アンジェリカの世界が広がったことを、嬉しくも寂しくも感じた。
「セバス、悪いけれど、ガスコイン様に魔法学を教えてあげて」
「…畏まりました。どこです?」
「ええと、ここです」
「ああ、確かに複雑ですね。これは、反対魔法の混ざり合いですよ」
「えっ!そ、それって可能ですか…?」
「それはもちろん。反対魔法の属性持ちでしたら。…そういう常識的な思い込みでいると、この問題は苦手でしょうね」
火と水。風と土。光と闇。融合しないと思い込んだら、魔法の発展はしない。ーーまあ、複数の属性持ちはそう多くはないから、実践となると、少し難しい。
「セバスチャンさん、教えるの上手ですね」
「……まあ、私もこの学園にいましたから」
「セバスは飛び級で、1年間しか通っていませんけれど」
「私の本業は、お嬢様のお守りですから」
「ああ、納得…」
セバスチャンは、アンジェリカと離れたくないから、スキップしたんだ。リリアンとリオンはそう確信した。
それに、もし学園にいたら、3年生だ。……想像するだけで鬱陶しい。
「この試験が終わったら、冬休みですか?」
「そうですね。そして冬休みが明けたら、実技試験が待っています」
「……それって、何ですか?」
リリアンが不安そうに聞く。実技試験。いったい何をやるのか。リリアンは座学の方が得意だから、実技試験はやりたくない。
ーーそれに…
光魔法を使うのは、案外特殊らしい。それだけでなく、アンジェリカさえ使えないほどの上位魔法を、リリアンはいとも簡単に扱える。
それで目立つのは、本当に嫌だった。
「実技試験ですよ。魔法でも剣術でも、何でもありです」
「あ、そう言えば、エルドレッド様が昨年優勝したと言っていました」
「ほう、1年生で優勝ですか。よほど優秀なのですね」
「…殿下が魔王だと話していました…」
あ、うん。想像つくね。と一同は頷く。ーーとは言え、あの2人と浅からぬ仲となった今では、エルドレッドも相当な悪魔だったと思うけれど。

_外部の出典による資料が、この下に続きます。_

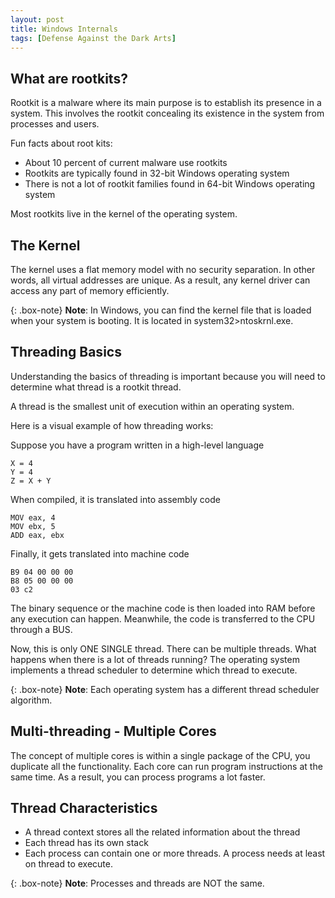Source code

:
 ```yaml
---
layout: post
title: Windows Internals
tags: [Defense Against the Dark Arts]
---
```


## What are rootkits? 
Rootkit is a malware where its main purpose is to establish its presence in a system. 
This involves the rootkit concealing its existence in the system from processes and users.

Fun facts about root kits:
- About 10 percent of current malware use rootkits
- Rootkits are typically found in 32-bit Windows operating system
- There is not a lot of rootkit families found in 64-bit Windows operating system

Most rootkits live in the kernel of the operating system.

## The Kernel
The kernel uses a flat memory model with no security separation.  In other words, all virtual addresses are unique. 
As a result, any kernel driver can access any part of memory efficiently.

{: .box-note}
**Note**: In Windows, you can find the kernel file that is loaded when your system is booting. 
It is located in system32>ntoskrnl.exe.

## Threading Basics
Understanding the basics of threading is important because you will need to determine what thread is a rootkit thread.

A thread is the smallest unit of execution within an operating system.

Here is a visual example of how threading works:

Suppose you have a program written in a high-level language
```
X = 4
Y = 4
Z = X + Y
```

When compiled, it is translated into assembly code
```
MOV eax, 4
MOV ebx, 5
ADD eax, ebx
```

Finally, it gets translated into machine code
```
B9 04 00 00 00
B8 05 00 00 00
03 c2
```

The binary sequence or the machine code is then loaded into RAM before any execution can happen. 
Meanwhile, the code is transferred to the CPU through a BUS. 

Now, this is only ONE SINGLE thread. There can be multiple threads. 
What happens when there is a lot of threads running? 
The operating system implements a thread scheduler to determine which thread to execute.

{: .box-note}
**Note**: Each operating system has a different thread scheduler algorithm.

## Multi-threading - Multiple Cores
The concept of multiple cores is within a single package of the CPU, you duplicate all the functionality. 
Each core can run program instructions at the same time. 
As a result, you can process programs a lot faster.

## Thread Characteristics
-	A thread context stores all the related information about the thread
-	Each thread has its own stack
-	Each process can contain one or more threads. A process needs at least on thread to execute.

{: .box-note}
**Note**: Processes and threads are NOT the same.
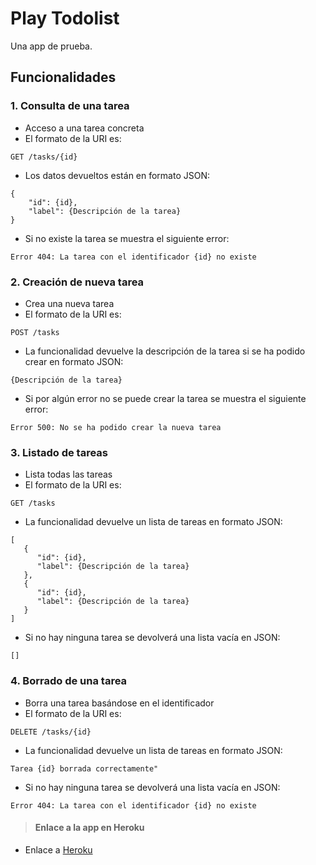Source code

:# Play Todolist

Una app de prueba.

## Funcionalidades

### 1. Consulta de una tarea

* Acceso a una tarea concreta
* El formato de la URI es:
```
GET /tasks/{id}
```
* Los datos devueltos están en formato JSON:
```
{
    "id": {id},
    "label": {Descripción de la tarea}
}
```
* Si no existe la tarea se muestra el siguiente error:
```
Error 404: La tarea con el identificador {id} no existe
```

### 2. Creación de nueva tarea

* Crea una nueva tarea
* El formato de la URI es:
```
POST /tasks
```
* La funcionalidad devuelve la descripción de la tarea si se ha podido crear en formato JSON:
```
{Descripción de la tarea}
```
* Si por algún error no se puede crear la tarea se muestra el siguiente error:
```
Error 500: No se ha podido crear la nueva tarea
```

### 3. Listado de tareas

* Lista todas las tareas
* El formato de la URI es:
```
GET /tasks
```
* La funcionalidad devuelve un lista de tareas en formato JSON:
```
[
   {
      "id": {id},
      "label": {Descripción de la tarea}
   },
   {
      "id": {id},
      "label": {Descripción de la tarea}
   }
]
```
* Si no hay ninguna tarea se devolverá una lista vacía en JSON:
```
[]
```

### 4. Borrado de una tarea

* Borra una tarea basándose en el identificador
* El formato de la URI es:
```
DELETE /tasks/{id}
```
* La funcionalidad devuelve un lista de tareas en formato JSON:
```
Tarea {id} borrada correctamente"
```
* Si no hay ninguna tarea se devolverá una lista vacía en JSON:
```
Error 404: La tarea con el identificador {id} no existe
```

> #### Enlace a la app en Heroku
- Enlace a [Heroku](http://shrouded-refuge-4122.herokuapp.com/tasks)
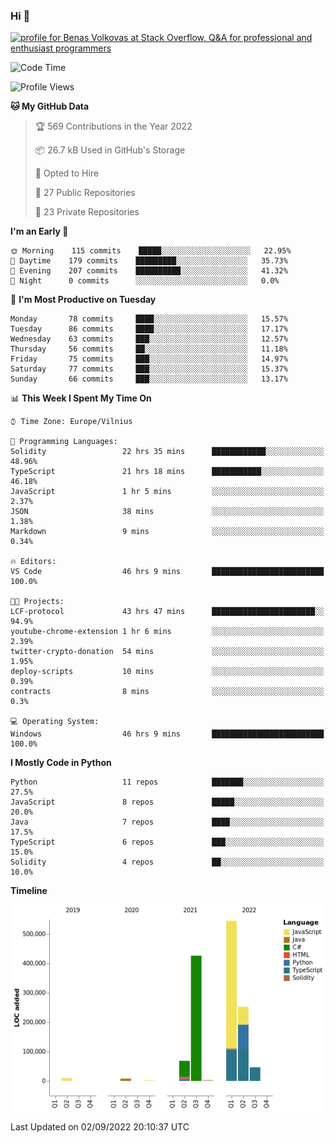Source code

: ### Hi 👋
<a href="https://stackoverflow.com/users/14954249/benas-volkovas"><img src="https://stackoverflow.com/users/flair/14954249.png?theme=dark" width="208" height="58" alt="profile for Benas Volkovas at Stack Overflow, Q&amp;A for professional and enthusiast programmers" title="profile for Benas Volkovas at Stack Overflow, Q&amp;A for professional and enthusiast programmers"></a>

<!--START_SECTION:waka-->
![Code Time](http://img.shields.io/badge/Code%20Time-888%20hrs%2054%20mins-blue)

![Profile Views](http://img.shields.io/badge/Profile%20Views-25-blue)

**🐱 My GitHub Data** 

> 🏆 569 Contributions in the Year 2022
 > 
> 📦 26.7 kB Used in GitHub's Storage 
 > 
> 💼 Opted to Hire
 > 
> 📜 27 Public Repositories 
 > 
> 🔑 23 Private Repositories  
 > 
**I'm an Early 🐤** 

```text
🌞 Morning    115 commits    █████░░░░░░░░░░░░░░░░░░░░   22.95% 
🌆 Daytime    179 commits    █████████░░░░░░░░░░░░░░░░   35.73% 
🌃 Evening    207 commits    ██████████░░░░░░░░░░░░░░░   41.32% 
🌙 Night      0 commits      ░░░░░░░░░░░░░░░░░░░░░░░░░   0.0%

```
📅 **I'm Most Productive on Tuesday** 

```text
Monday       78 commits     ████░░░░░░░░░░░░░░░░░░░░░   15.57% 
Tuesday      86 commits     ████░░░░░░░░░░░░░░░░░░░░░   17.17% 
Wednesday    63 commits     ███░░░░░░░░░░░░░░░░░░░░░░   12.57% 
Thursday     56 commits     ██░░░░░░░░░░░░░░░░░░░░░░░   11.18% 
Friday       75 commits     ███░░░░░░░░░░░░░░░░░░░░░░   14.97% 
Saturday     77 commits     ███░░░░░░░░░░░░░░░░░░░░░░   15.37% 
Sunday       66 commits     ███░░░░░░░░░░░░░░░░░░░░░░   13.17%

```


📊 **This Week I Spent My Time On** 

```text
⌚︎ Time Zone: Europe/Vilnius

💬 Programming Languages: 
Solidity                 22 hrs 35 mins      ████████████░░░░░░░░░░░░░   48.96% 
TypeScript               21 hrs 18 mins      ███████████░░░░░░░░░░░░░░   46.18% 
JavaScript               1 hr 5 mins         ░░░░░░░░░░░░░░░░░░░░░░░░░   2.37% 
JSON                     38 mins             ░░░░░░░░░░░░░░░░░░░░░░░░░   1.38% 
Markdown                 9 mins              ░░░░░░░░░░░░░░░░░░░░░░░░░   0.34%

🔥 Editors: 
VS Code                  46 hrs 9 mins       █████████████████████████   100.0%

🐱‍💻 Projects: 
LCF-protocol             43 hrs 47 mins      ███████████████████████░░   94.9% 
youtube-chrome-extension 1 hr 6 mins         ░░░░░░░░░░░░░░░░░░░░░░░░░   2.39% 
twitter-crypto-donation  54 mins             ░░░░░░░░░░░░░░░░░░░░░░░░░   1.95% 
deploy-scripts           10 mins             ░░░░░░░░░░░░░░░░░░░░░░░░░   0.39% 
contracts                8 mins              ░░░░░░░░░░░░░░░░░░░░░░░░░   0.3%

💻 Operating System: 
Windows                  46 hrs 9 mins       █████████████████████████   100.0%

```

**I Mostly Code in Python** 

```text
Python                   11 repos            ███████░░░░░░░░░░░░░░░░░░   27.5% 
JavaScript               8 repos             █████░░░░░░░░░░░░░░░░░░░░   20.0% 
Java                     7 repos             ████░░░░░░░░░░░░░░░░░░░░░   17.5% 
TypeScript               6 repos             ███░░░░░░░░░░░░░░░░░░░░░░   15.0% 
Solidity                 4 repos             ██░░░░░░░░░░░░░░░░░░░░░░░   10.0%

```


**Timeline**

![Chart not found](https://raw.githubusercontent.com/BenasVolkovas/BenasVolkovas/main/charts/bar_graph.png) 


 Last Updated on 02/09/2022 20:10:37 UTC
<!--END_SECTION:waka-->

もうすぐ冬休み。その前にも後にも、試練が生徒たちを襲うのであった。
さて、後日。
試験の結果は、1位は不動のアンジェリカ。2位にリリアンが入り、リオンも5位をキープした。
「………」
2年生の順位表を見て、エルドレッドがうなだれているだろう、と1年生組は思うのだった。